* [Exercise description] Scan the listing that follows and report how many lines contain "github". Write the number alone.

* [Given data]
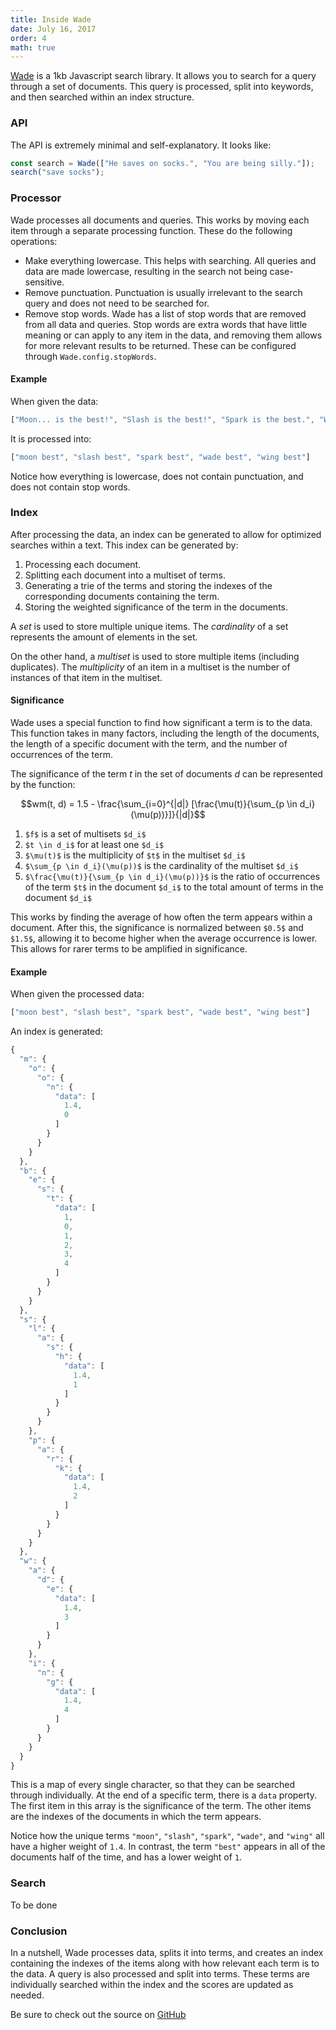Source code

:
 ```yaml
---
title: Inside Wade
date: July 16, 2017
order: 4
math: true
---
```


[Wade](https://github.com/KingPixil/wade) is a 1kb Javascript search library. It allows you to search for a query through a set of documents. This query is processed, split into keywords, and then searched within an index structure.

### API

The API is extremely minimal and self-explanatory. It looks like:

```js
const search = Wade(["He saves on socks.", "You are being silly."]);
search("save socks");
```

### Processor

Wade processes all documents and queries. This works by moving each item through a separate processing function. These do the following operations:

* Make everything lowercase.
  This helps with searching. All queries and data are made lowercase, resulting in the search not being case-sensitive.
* Remove punctuation.
  Punctuation is usually irrelevant to the search query and does not need to be searched for.
* Remove stop words.
  Wade has a list of stop words that are removed from all data and queries. Stop words are extra words that have little meaning or can apply to any item in the data, and removing them allows for more relevant results to be returned. These can be configured through `Wade.config.stopWords`.

#### Example

When given the data:

```js
["Moon... is the best!", "Slash is the best!", "Spark is the best.", "Wade is the best?", "A Wing is the best"]
```

It is processed into:

```js
["moon best", "slash best", "spark best", "wade best", "wing best"]
```

Notice how everything is lowercase, does not contain punctuation, and does not contain stop words.

### Index

After processing the data, an index can be generated to allow for optimized searches within a text. This index can be generated by:

1. Processing each document.
2. Splitting each document into a multiset of terms.
3. Generating a trie of the terms and storing the indexes of the corresponding documents containing the term.
4. Storing the weighted significance of the term in the documents.

A _set_ is used to store multiple unique items. The _cardinality_ of a set represents the amount of elements in the set.

On the other hand, a _multiset_ is used to store multiple items (including duplicates). The _multiplicity_ of an item in a multiset is the number of instances of that item in the multiset.

#### Significance

Wade uses a special function to find how significant a term is to the data. This function takes in many factors, including the length of the documents, the length of a specific document with the term, and the number of occurrences of the term.

The significance of the term _t_ in the set of documents _d_ can be represented by the function:

```math
wm(t, d) = 1.5 - \frac{\sum_{i=0}^{|d|} [\frac{\mu(t)}{\sum_{p \in d_i}(\mu(p))}]}{|d|}
```

1. `$f$` is a set of multisets `$d_i$`
2. `$t \in d_i$` for at least one `$d_i$`
3. `$\mu(t)$` is the multiplicity of `$t$` in the multiset `$d_i$`
4. `$\sum_{p \in d_i}(\mu(p))$` is the cardinality of the multiset `$d_i$`
5. `$\frac{\mu(t)}{\sum_{p \in d_i}(\mu(p))}$` is the ratio of occurrences of the term `$t$` in the document `$d_i$` to the total amount of terms in the document `$d_i$`

This works by finding the average of how often the term appears within a document. After this, the significance is normalized between `$0.5$` and `$1.5$`, allowing it to become higher when the average occurrence is lower. This allows for rarer terms to be amplified in significance.

#### Example

When given the processed data:

```js
["moon best", "slash best", "spark best", "wade best", "wing best"]
```

An index is generated:

```js
{
  "m": {
    "o": {
      "o": {
        "n": {
          "data": [
            1.4,
            0
          ]
        }
      }
    }
  },
  "b": {
    "e": {
      "s": {
        "t": {
          "data": [
            1,
            0,
            1,
            2,
            3,
            4
          ]
        }
      }
    }
  },
  "s": {
    "l": {
      "a": {
        "s": {
          "h": {
            "data": [
              1.4,
              1
            ]
          }
        }
      }
    },
    "p": {
      "a": {
        "r": {
          "k": {
            "data": [
              1.4,
              2
            ]
          }
        }
      }
    }
  },
  "w": {
    "a": {
      "d": {
        "e": {
          "data": [
            1.4,
            3
          ]
        }
      }
    },
    "i": {
      "n": {
        "g": {
          "data": [
            1.4,
            4
          ]
        }
      }
    }
  }
}
```

This is a map of every single character, so that they can be searched through individually. At the end of a specific term, there is a `data` property. The first item in this array is the significance of the term. The other items are the indexes of the documents in which the term appears.

Notice how the unique terms `"moon"`, `"slash"`, `"spark"`, `"wade"`, and `"wing"` all have a higher weight of `1.4`. In contrast, the term `"best"` appears in all of the documents half of the time, and has a lower weight of `1`.

### Search

To be done

### Conclusion

In a nutshell, Wade processes data, splits it into terms, and creates an index containing the indexes of the items along with how relevant each term is to the data. A query is also processed and split into terms. These terms are individually searched within the index and the scores are updated as needed.

Be sure to check out the source on [GitHub](https://github.com/kbrsh/wade)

* [Task answer] 2